● **BRIEF**: Scan the lines below for the string "PHALARIS". Reply with how many match, and no other words.

[Saved entries]
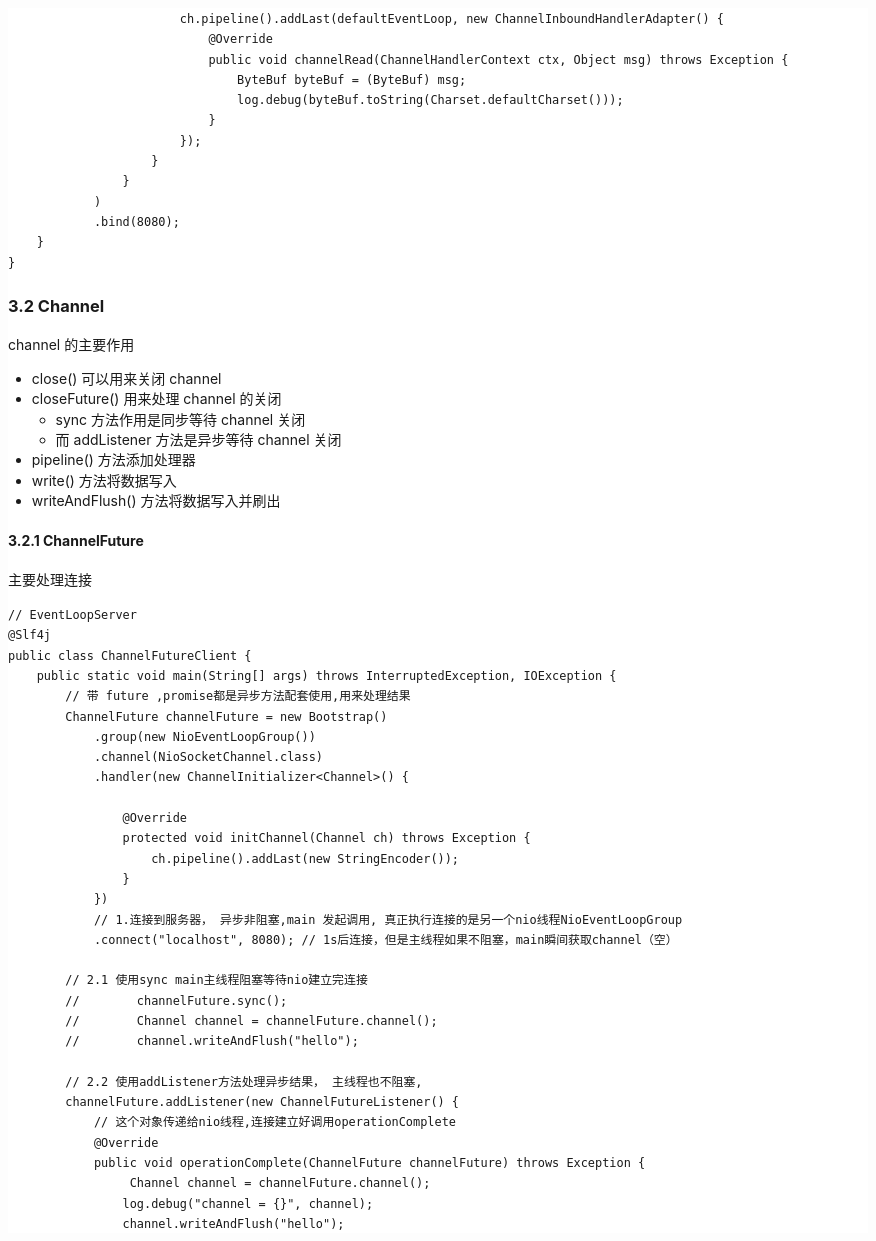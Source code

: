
 ```
                        ch.pipeline().addLast(defaultEventLoop, new ChannelInboundHandlerAdapter() {
                            @Override
                            public void channelRead(ChannelHandlerContext ctx, Object msg) throws Exception {
                                ByteBuf byteBuf = (ByteBuf) msg;
                                log.debug(byteBuf.toString(Charset.defaultCharset()));
                            }
                        });
                    }
                }
            )
            .bind(8080);
    }
}
```

### 3.2 Channel

channel 的主要作用

- close() 可以用来关闭 channel
- closeFuture() 用来处理 channel 的关闭
  - sync 方法作用是同步等待 channel 关闭
  - 而 addListener 方法是异步等待 channel 关闭
- pipeline() 方法添加处理器
- write() 方法将数据写入
- writeAndFlush() 方法将数据写入并刷出

#### 3.2.1 ChannelFuture

主要处理连接

```
// EventLoopServer
@Slf4j
public class ChannelFutureClient {
    public static void main(String[] args) throws InterruptedException, IOException {
        // 带 future ,promise都是异步方法配套使用,用来处理结果
        ChannelFuture channelFuture = new Bootstrap()
            .group(new NioEventLoopGroup())
            .channel(NioSocketChannel.class)
            .handler(new ChannelInitializer<Channel>() {

                @Override
                protected void initChannel(Channel ch) throws Exception {
                    ch.pipeline().addLast(new StringEncoder());
                }
            })
            // 1.连接到服务器， 异步非阻塞,main 发起调用, 真正执行连接的是另一个nio线程NioEventLoopGroup
            .connect("localhost", 8080); // 1s后连接，但是主线程如果不阻塞，main瞬间获取channel（空）

        // 2.1 使用sync main主线程阻塞等待nio建立完连接
        //        channelFuture.sync();
        //        Channel channel = channelFuture.channel();
        //        channel.writeAndFlush("hello");

        // 2.2 使用addListener方法处理异步结果， 主线程也不阻塞,
        channelFuture.addListener(new ChannelFutureListener() {
            // 这个对象传递给nio线程,连接建立好调用operationComplete
            @Override
            public void operationComplete(ChannelFuture channelFuture) throws Exception {
                 Channel channel = channelFuture.channel();
                log.debug("channel = {}", channel);
                channel.writeAndFlush("hello");
```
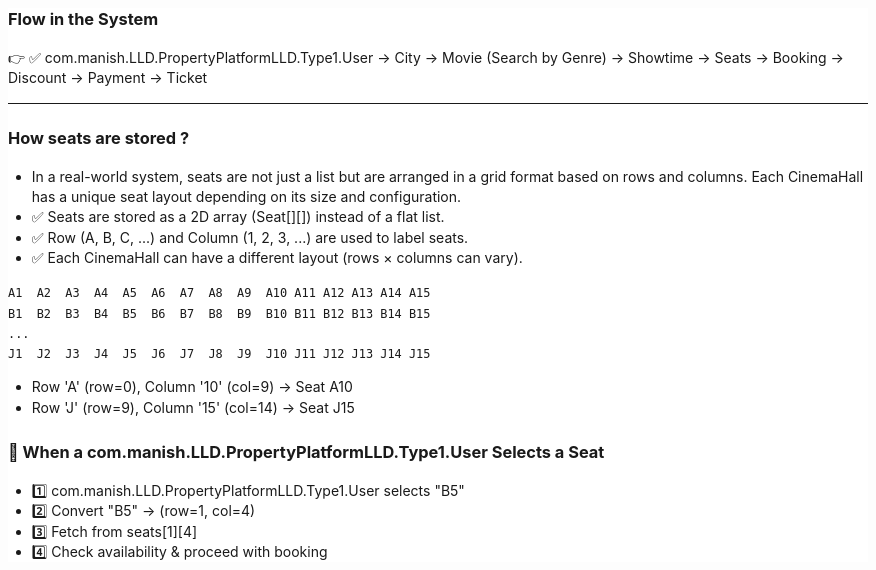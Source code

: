 ### Flow in the System
👉 ✅ com.manish.LLD.PropertyPlatformLLD.Type1.User → City → Movie (Search by Genre) → Showtime → Seats → Booking → Discount → Payment → Ticket


---
### How seats are stored ? 
- In a real-world system, seats are not just a list but are arranged in a grid format based on rows and columns. Each CinemaHall has a unique seat layout depending on its size and configuration.
- ✅ Seats are stored as a 2D array (Seat[][]) instead of a flat list.
- ✅ Row (A, B, C, ...) and Column (1, 2, 3, ...) are used to label seats.
- ✅ Each CinemaHall can have a different layout (rows × columns can vary).

```python-repl
A1  A2  A3  A4  A5  A6  A7  A8  A9  A10 A11 A12 A13 A14 A15
B1  B2  B3  B4  B5  B6  B7  B8  B9  B10 B11 B12 B13 B14 B15
...
J1  J2  J3  J4  J5  J6  J7  J8  J9  J10 J11 J12 J13 J14 J15
```
- Row 'A' (row=0), Column '10' (col=9) → Seat A10 
- Row 'J' (row=9), Column '15' (col=14) → Seat J15

### 🎯 When a com.manish.LLD.PropertyPlatformLLD.Type1.User Selects a Seat
- 1️⃣ com.manish.LLD.PropertyPlatformLLD.Type1.User selects "B5"
- 2️⃣ Convert "B5" → (row=1, col=4)
- 3️⃣ Fetch from seats[1][4]
- 4️⃣ Check availability & proceed with booking

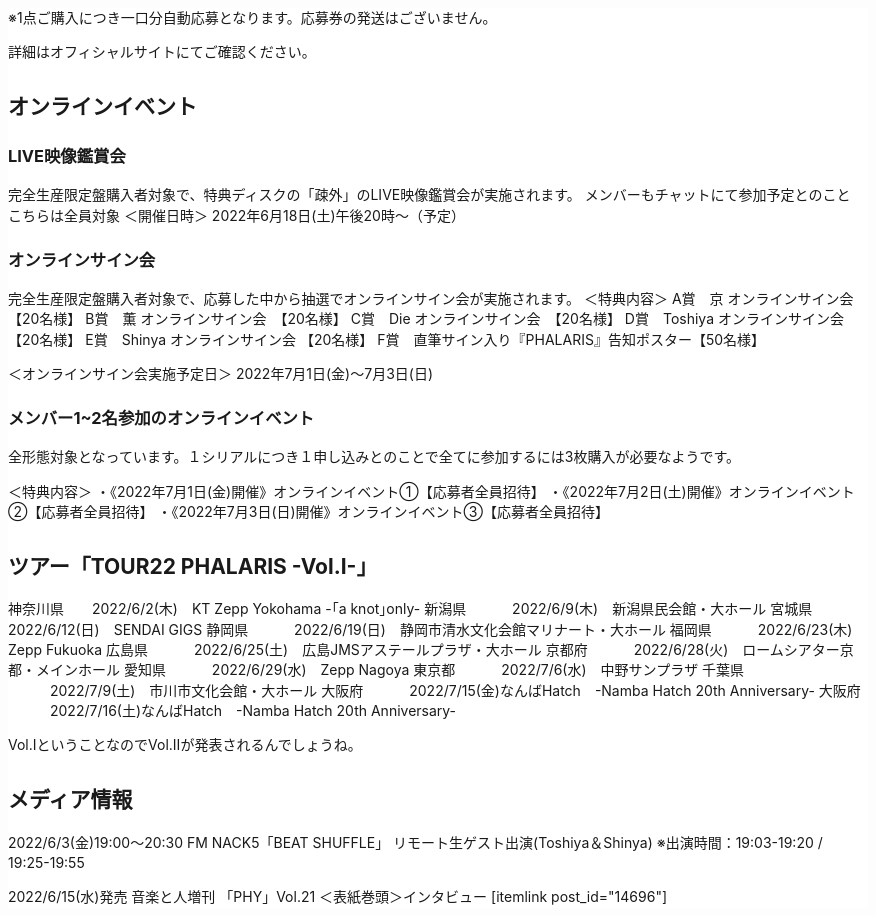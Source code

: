 ※1点ご購入につき一口分自動応募となります。応募券の発送はございません。

詳細はオフィシャルサイトにてご確認ください。
<h2>オンラインイベント</h2>
<h3>LIVE映像鑑賞会</h3>
完全生産限定盤購入者対象で、特典ディスクの「疎外」のLIVE映像鑑賞会が実施されます。
メンバーもチャットにて参加予定とのこと
こちらは全員対象
＜開催日時＞
2022年6月18日(土)午後20時～（予定）
<h3>オンラインサイン会</h3>
完全生産限定盤購入者対象で、応募した中から抽選でオンラインサイン会が実施されます。
＜特典内容＞
A賞　京 オンラインサイン会　【20名様】
B賞　薫 オンラインサイン会　【20名様】
C賞　Die オンラインサイン会　【20名様】
D賞　Toshiya オンラインサイン会 【20名様】
E賞　Shinya オンラインサイン会 【20名様】
F賞　直筆サイン入り『PHALARIS』告知ポスター【50名様】

＜オンラインサイン会実施予定日＞
2022年7月1日(金)～7月3日(日)
<h3>メンバー1~2名参加のオンラインイベント</h3>
全形態対象となっています。１シリアルにつき１申し込みとのことで全てに参加するには3枚購入が必要なようです。

＜特典内容＞
・《2022年7月1日(金)開催》オンラインイベント①【応募者全員招待】
・《2022年7月2日(土)開催》オンラインイベント②【応募者全員招待】
・《2022年7月3日(日)開催》オンラインイベント③【応募者全員招待】
<h2>ツアー「TOUR22 PHALARIS -Vol.I-」</h2>
神奈川県　　2022/6/2(木)　KT Zepp Yokohama -｢a knot｣only-
新潟県　　　 2022/6/9(木)　新潟県民会館・大ホール
宮城県　　　 2022/6/12(日)　SENDAI GIGS
静岡県　　　 2022/6/19(日)　静岡市清水文化会館マリナート・大ホール
福岡県 　　　2022/6/23(木)　Zepp Fukuoka
広島県 　　　2022/6/25(土)　広島JMSアステールプラザ・大ホール
京都府 　　　2022/6/28(火)　ロームシアター京都・メインホール
愛知県 　　　2022/6/29(水)　Zepp Nagoya
東京都 　　　2022/7/6(水)　中野サンプラザ
千葉県 　　　2022/7/9(土)　市川市文化会館・大ホール
大阪府 　　　2022/7/15(金)なんばHatch　-Namba Hatch 20th Anniversary-
大阪府 　　　2022/7/16(土)なんばHatch　-Namba Hatch 20th Anniversary-

Vol.ⅠということなのでVol.Ⅱが発表されるんでしょうね。
<h2>メディア情報</h2>
2022/6/3(金)19:00～20:30
FM NACK5「BEAT SHUFFLE」
リモート生ゲスト出演(Toshiya＆Shinya)
※出演時間：19:03-19:20 / 19:25-19:55

2022/6/15(水)発売
音楽と人増刊 「PHY」Vol.21 ＜表紙巻頭＞インタビュー
[itemlink post_id="14696"]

● **ANSWER SPACE**: 2